Une lecture d’Annocque c’est toujours une aventure, cette fois encore je me demandais bien ce à quoi je devais m’attendre en ouvrant cet opus et je ne fus point déçu, ce livre livre encore une autre facette du talent de cet auteur protéiforme. Philippe n’aime pas les catégories, les classements, les écoles – même s’il y travaille -  il s’évertue dans chacune de ses publication à exposer une autre version de ses aptitudes littéraires. En la circonstance, il propose au lecteur des textes courts qui ressemblent à une ébauche de roman, à une histoire en morceau qui n’aurait pas encore été assemblée en un scénario définitif. Mais ces textes sont reliés entre eux par un fil rouge enroulé autour de thèmes toujours présents même s’ils ne sont pas exposés de façon péremptoire.

« Vie des hauts plateaux » est surtout une affaire de mort, de mort rapide, expéditive, comme dans les jeux vidéos mais, toujours comme dans les jeux vidéos, la mort n’est pas obligatoirement définitive, il peut y avoir des rattrapages. Une affaire d’amour aussi, celui que l’on fait, moins de celui qu’on éprouve. Aucun sentiment dans ces textes froids comme la glace, rien que des faits, la mort, l’amour, la vie qui s’en va et sans cesse revient. Annocque n’aime pas beaucoup les histoires, elles se ressemblent toutes. « Qui que je sois, mon histoire commencera toujours de la même manière : il me faudra d’abord faire ceci, puis cela, puis autre chose et autre chose encore ; mais toujours les mêmes choses, invariablement les mêmes,  et toujours dans le même ordre ». Il préfère bouger les lignes, bousculer les mots, fausser les perspectives, laisser le lecteur trouver le chemin qu’il esquisse à peine.

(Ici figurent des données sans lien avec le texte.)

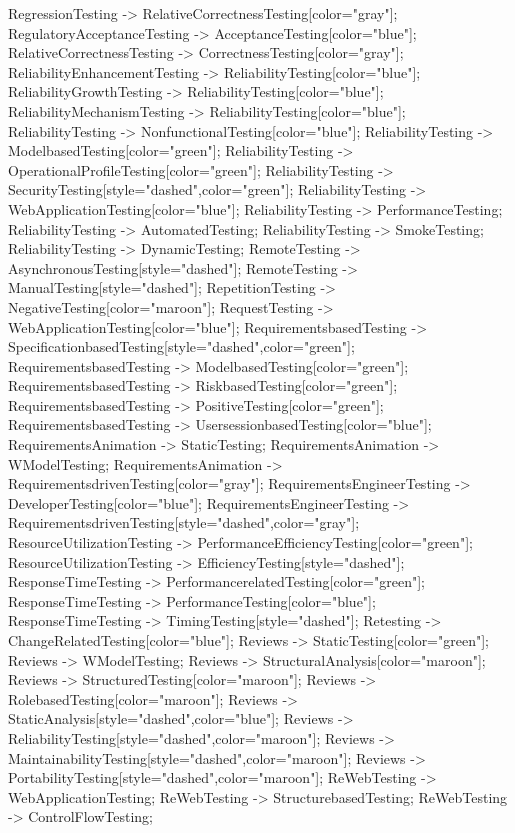 \documentclass{article}
\begin{document}
{RegressionTesting -> RelativeCorrectnessTesting[color="gray"];
RegulatoryAcceptanceTesting -> AcceptanceTesting[color="blue"];
RelativeCorrectnessTesting -> CorrectnessTesting[color="gray"];
ReliabilityEnhancementTesting -> ReliabilityTesting[color="blue"];
ReliabilityGrowthTesting -> ReliabilityTesting[color="blue"];
ReliabilityMechanismTesting -> ReliabilityTesting[color="blue"];
ReliabilityTesting -> NonfunctionalTesting[color="blue"];
ReliabilityTesting -> ModelbasedTesting[color="green"];
ReliabilityTesting -> OperationalProfileTesting[color="green"];
ReliabilityTesting -> SecurityTesting[style="dashed",color="green"];
ReliabilityTesting -> WebApplicationTesting[color="blue"];
ReliabilityTesting -> PerformanceTesting;
ReliabilityTesting -> AutomatedTesting;
ReliabilityTesting -> SmokeTesting;
ReliabilityTesting -> DynamicTesting;
RemoteTesting -> AsynchronousTesting[style="dashed"];
RemoteTesting -> ManualTesting[style="dashed"];
RepetitionTesting -> NegativeTesting[color="maroon"];
RequestTesting -> WebApplicationTesting[color="blue"];
RequirementsbasedTesting -> SpecificationbasedTesting[style="dashed",color="green"];
RequirementsbasedTesting -> ModelbasedTesting[color="green"];
RequirementsbasedTesting -> RiskbasedTesting[color="green"];
RequirementsbasedTesting -> PositiveTesting[color="green"];
RequirementsbasedTesting -> UsersessionbasedTesting[color="blue"];
RequirementsAnimation -> StaticTesting;
RequirementsAnimation -> WModelTesting;
RequirementsAnimation -> RequirementsdrivenTesting[color="gray"];
RequirementsEngineerTesting -> DeveloperTesting[color="blue"];
RequirementsEngineerTesting -> RequirementsdrivenTesting[style="dashed",color="gray"];
ResourceUtilizationTesting -> PerformanceEfficiencyTesting[color="green"];
ResourceUtilizationTesting -> EfficiencyTesting[style="dashed"];
ResponseTimeTesting -> PerformancerelatedTesting[color="green"];
ResponseTimeTesting -> PerformanceTesting[color="blue"];
ResponseTimeTesting -> TimingTesting[style="dashed"];
Retesting -> ChangeRelatedTesting[color="blue"];
Reviews -> StaticTesting[color="green"];
Reviews -> WModelTesting;
Reviews -> StructuralAnalysis[color="maroon"];
Reviews -> StructuredTesting[color="maroon"];
Reviews -> RolebasedTesting[color="maroon"];
Reviews -> StaticAnalysis[style="dashed",color="blue"];
Reviews -> ReliabilityTesting[style="dashed",color="maroon"];
Reviews -> MaintainabilityTesting[style="dashed",color="maroon"];
Reviews -> PortabilityTesting[style="dashed",color="maroon"];
ReWebTesting -> WebApplicationTesting;
ReWebTesting -> StructurebasedTesting;
ReWebTesting -> ControlFlowTesting;
}
\end{document}
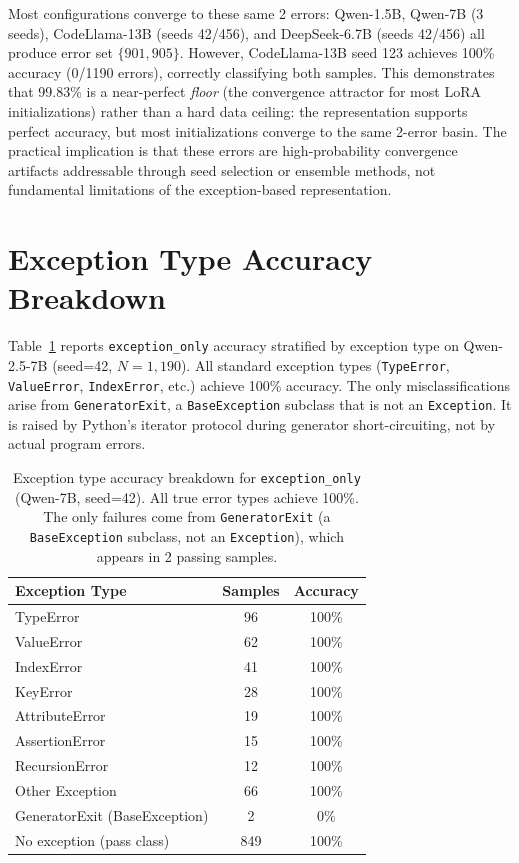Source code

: Most configurations converge to these same 2 errors: Qwen-1.5B, Qwen-7B (3 seeds), CodeLlama-13B (seeds 42/456), and DeepSeek-6.7B (seeds 42/456) all produce error set $\{901, 905\}$.
However, CodeLlama-13B seed 123 achieves 100\% accuracy (0/1190 errors), correctly classifying both samples.
This demonstrates that 99.83\% is a near-perfect \emph{floor} (the convergence attractor for most LoRA initializations) rather than a hard data ceiling: the representation supports perfect accuracy, but most initializations converge to the same 2-error basin.
The practical implication is that these errors are high-probability convergence artifacts addressable through seed selection or ensemble methods, not fundamental limitations of the exception-based representation.

\section{Exception Type Accuracy Breakdown}
\label{sec:exception_type}

Table~\ref{tab:exception_type} reports \texttt{exception\_only} accuracy stratified by exception type on Qwen-2.5-7B (seed=42, $N{=}1{,}190$).
All standard exception types (\texttt{TypeError}, \texttt{ValueError}, \texttt{IndexError}, etc.) achieve 100\% accuracy.
The only misclassifications arise from \texttt{GeneratorExit}, a \texttt{BaseException} subclass that is not an \texttt{Exception}. It is raised by Python's iterator protocol during generator short-circuiting, not by actual program errors.

\begin{table}[t]
\centering
\caption{Exception type accuracy breakdown for \texttt{exception\_only} (Qwen-7B, seed=42). All true error types achieve 100\%. The only failures come from \texttt{GeneratorExit} (a \texttt{BaseException} subclass, not an \texttt{Exception}), which appears in 2 passing samples.}
\label{tab:exception_type}
\small
\begin{tabular}{lcc}
\toprule
\textbf{Exception Type} & \textbf{Samples} & \textbf{Accuracy} \\
\midrule
TypeError & 96 & 100\% \\
ValueError & 62 & 100\% \\
IndexError & 41 & 100\% \\
KeyError & 28 & 100\% \\
AttributeError & 19 & 100\% \\
AssertionError & 15 & 100\% \\
RecursionError & 12 & 100\% \\
Other Exception & 66 & 100\% \\
\midrule
GeneratorExit (BaseException) & 2 & 0\% \\
No exception (pass class) & 849 & 100\% \\
\bottomrule
\end{tabular}
\end{table}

Ce livre est totalement décalé, il dit tout ce qu’on ne lit pas, le cynisme omniprésent cache mal les sentiments du narrateur ou des narrateurs, on sait mal si l’auteur change de sexe ou s’il y a plusieurs narrateurs de sexe différent mais peut importe l’auteur ne s’arrête pas à ce genre de détail. « Je sais bien que ces considérations n’entrent pas en ligne de compte : ni l’âge ni le physique  ni même la différence de sexe ne sont véritablement en jeu dans les relations amoureuses ». Comme à chaque lecture nait un nouveau livre, je voudrais faire part des impressions très personnelles qui ont contribué à la construction de ma version de ce texte. En plein débat sur le mariage pour tous, la redéfinition de la famille, la théorie du genre, j’ai eu le sentiment qu’Annocque ouvrait des pistes de réflexion. Ses héros se marient avec toutes et tous, peu importe le sexe, le statut, la couleur,…, les familles s’emmêlent allègrement, chacun ayant des enfants avec d’autres qui eux aussi ont des enfants avec d’autres encore etc…, le sexe de ses personnages n’est pas très défini, il est souvent provisoire, de circonstance…  Une façon de ne rien dire sur le sujet (« C’est plutôt difficile à expliquer – comme toujours : la vérité, c’est toujours difficile à expliquer ») mais d’inviter le lecteur à réfléchir à ces questions en méditant ce qui transparait entre les lignes de ce texte. Le transit et le stationnement intensifs entre sa porte et son lit pourrait-être aussi une parabole de l’afflux et de l’accueil des migrants qui déferlent actuellement vers nos cités. Toutes ces interprétations possibles montrent la richesse de ce texte dans lequel  je verrais avant tout une forme de variation sur le thème de la différence abrogée à travers l’accession à l’unicité sexuelle sans que cela apparaisse pour autant pour une théorie émise par l’auteur mais seulement une farce pour dédramatiser un débat qui prenait une mauvaise tournure. Annocque ne fait pas la morale, il ironise, il joue, il nargue, il nous dit ce qui pourrait être, à chacun de se débrouiller avec ces quelques mots.

J’ai eu aussi l’impression que ce livre venait au moment où son auteur sentait qu’il avait atteint le sommet de la phase ascendante de sa vie et qu’il sentait venir les premiers symptômes de la seconde partie de son existence, celle qui descend, « …l’âge m’est tombé dessus et dès le lendemain sur le dos de ma femme ».